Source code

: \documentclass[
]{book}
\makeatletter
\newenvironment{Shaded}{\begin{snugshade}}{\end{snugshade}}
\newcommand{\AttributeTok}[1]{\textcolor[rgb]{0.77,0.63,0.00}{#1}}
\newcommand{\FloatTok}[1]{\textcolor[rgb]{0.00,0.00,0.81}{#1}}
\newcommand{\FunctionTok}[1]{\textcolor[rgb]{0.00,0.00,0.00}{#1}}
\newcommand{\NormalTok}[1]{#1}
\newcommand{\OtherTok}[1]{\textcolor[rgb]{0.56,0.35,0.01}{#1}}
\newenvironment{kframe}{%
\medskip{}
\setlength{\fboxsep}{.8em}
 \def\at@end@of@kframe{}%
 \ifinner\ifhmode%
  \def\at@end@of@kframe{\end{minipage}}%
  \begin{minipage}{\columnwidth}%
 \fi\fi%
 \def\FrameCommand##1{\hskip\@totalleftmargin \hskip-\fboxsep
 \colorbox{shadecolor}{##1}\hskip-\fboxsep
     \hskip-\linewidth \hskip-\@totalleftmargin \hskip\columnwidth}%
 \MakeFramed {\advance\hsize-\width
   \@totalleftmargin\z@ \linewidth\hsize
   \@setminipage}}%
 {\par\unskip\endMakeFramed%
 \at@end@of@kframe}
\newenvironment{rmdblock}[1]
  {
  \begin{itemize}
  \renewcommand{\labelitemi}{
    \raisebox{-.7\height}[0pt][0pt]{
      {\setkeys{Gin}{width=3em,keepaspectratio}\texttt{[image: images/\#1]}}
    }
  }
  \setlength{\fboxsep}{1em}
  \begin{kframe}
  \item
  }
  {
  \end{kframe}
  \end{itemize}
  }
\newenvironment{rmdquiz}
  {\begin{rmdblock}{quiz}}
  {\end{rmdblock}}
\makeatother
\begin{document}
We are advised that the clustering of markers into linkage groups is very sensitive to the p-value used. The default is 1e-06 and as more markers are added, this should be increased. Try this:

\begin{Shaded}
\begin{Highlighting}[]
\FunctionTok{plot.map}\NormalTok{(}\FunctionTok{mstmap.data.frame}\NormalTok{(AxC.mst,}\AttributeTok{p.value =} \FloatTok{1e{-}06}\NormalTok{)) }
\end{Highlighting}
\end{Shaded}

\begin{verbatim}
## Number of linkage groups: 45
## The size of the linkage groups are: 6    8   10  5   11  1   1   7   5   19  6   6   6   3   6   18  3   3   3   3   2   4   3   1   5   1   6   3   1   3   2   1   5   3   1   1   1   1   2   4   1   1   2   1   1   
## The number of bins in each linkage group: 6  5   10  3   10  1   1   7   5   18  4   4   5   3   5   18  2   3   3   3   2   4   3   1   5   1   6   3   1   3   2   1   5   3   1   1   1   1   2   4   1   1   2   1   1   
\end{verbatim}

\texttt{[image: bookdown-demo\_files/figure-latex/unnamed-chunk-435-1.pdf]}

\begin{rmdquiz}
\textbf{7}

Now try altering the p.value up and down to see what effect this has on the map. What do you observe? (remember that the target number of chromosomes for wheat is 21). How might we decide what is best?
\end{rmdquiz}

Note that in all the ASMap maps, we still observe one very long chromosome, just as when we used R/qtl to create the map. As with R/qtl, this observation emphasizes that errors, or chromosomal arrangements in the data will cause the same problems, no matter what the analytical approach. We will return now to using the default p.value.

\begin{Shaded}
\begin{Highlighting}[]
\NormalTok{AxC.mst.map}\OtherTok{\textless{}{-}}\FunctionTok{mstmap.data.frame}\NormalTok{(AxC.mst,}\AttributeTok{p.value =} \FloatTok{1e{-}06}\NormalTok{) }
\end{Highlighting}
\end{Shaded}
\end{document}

(Exercise description)
Working from the material above, reproduce it in full and unchanged.

(Reply)
Source code

: \documentclass[
]{book}
\makeatletter
\newenvironment{Shaded}{\begin{snugshade}}{\end{snugshade}}
\newcommand{\AttributeTok}[1]{\textcolor[rgb]{0.77,0.63,0.00}{#1}}
\newcommand{\FloatTok}[1]{\textcolor[rgb]{0.00,0.00,0.81}{#1}}
\newcommand{\FunctionTok}[1]{\textcolor[rgb]{0.00,0.00,0.00}{#1}}
\newcommand{\NormalTok}[1]{#1}
\newcommand{\OtherTok}[1]{\textcolor[rgb]{0.56,0.35,0.01}{#1}}
\newenvironment{kframe}{%
\medskip{}
\setlength{\fboxsep}{.8em}
 \def\at@end@of@kframe{}%
 \ifinner\ifhmode%
  \def\at@end@of@kframe{\end{minipage}}%
  \begin{minipage}{\columnwidth}%
 \fi\fi%
 \def\FrameCommand##1{\hskip\@totalleftmargin \hskip-\fboxsep
 \colorbox{shadecolor}{##1}\hskip-\fboxsep
     \hskip-\linewidth \hskip-\@totalleftmargin \hskip\columnwidth}%
 \MakeFramed {\advance\hsize-\width
   \@totalleftmargin\z@ \linewidth\hsize
   \@setminipage}}%
 {\par\unskip\endMakeFramed%
 \at@end@of@kframe}
\newenvironment{rmdblock}[1]
  {
  \begin{itemize}
  \renewcommand{\labelitemi}{
    \raisebox{-.7\height}[0pt][0pt]{
      {\setkeys{Gin}{width=3em,keepaspectratio}\texttt{[image: images/\#1]}}
    }
  }
  \setlength{\fboxsep}{1em}
  \begin{kframe}
  \item
  }
  {
  \end{kframe}
  \end{itemize}
  }
\newenvironment{rmdquiz}
  {\begin{rmdblock}{quiz}}
  {\end{rmdblock}}
\makeatother
\begin{document}
We are advised that the clustering of markers into linkage groups is very sensitive to the p-value used. The default is 1e-06 and as more markers are added, this should be increased. Try this:

\begin{Shaded}
\begin{Highlighting}[]
\FunctionTok{plot.map}\NormalTok{(}\FunctionTok{mstmap.data.frame}\NormalTok{(AxC.mst,}\AttributeTok{p.value =} \FloatTok{1e{-}06}\NormalTok{)) }
\end{Highlighting}
\end{Shaded}

\begin{verbatim}
## Number of linkage groups: 45
## The size of the linkage groups are: 6    8   10  5   11  1   1   7   5   19  6   6   6   3   6   18  3   3   3   3   2   4   3   1   5   1   6   3   1   3   2   1   5   3   1   1   1   1   2   4   1   1   2   1   1   
## The number of bins in each linkage group: 6  5   10  3   10  1   1   7   5   18  4   4   5   3   5   18  2   3   3   3   2   4   3   1   5   1   6   3   1   3   2   1   5   3   1   1   1   1   2   4   1   1   2   1   1   
\end{verbatim}

\texttt{[image: bookdown-demo\_files/figure-latex/unnamed-chunk-435-1.pdf]}

\begin{rmdquiz}
\textbf{7}

Now try altering the p.value up and down to see what effect this has on the map. What do you observe? (remember that the target number of chromosomes for wheat is 21). How might we decide what is best?
\end{rmdquiz}

Note that in all the ASMap maps, we still observe one very long chromosome, just as when we used R/qtl to create the map. As with R/qtl, this observation emphasizes that errors, or chromosomal arrangements in the data will cause the same problems, no matter what the analytical approach. We will return now to using the default p.value.

\begin{Shaded}
\begin{Highlighting}[]
\NormalTok{AxC.mst.map}\OtherTok{\textless{}{-}}\FunctionTok{mstmap.data.frame}\NormalTok{(AxC.mst,}\AttributeTok{p.value =} \FloatTok{1e{-}06}\NormalTok{) }
\end{Highlighting}
\end{Shaded}
\end{document}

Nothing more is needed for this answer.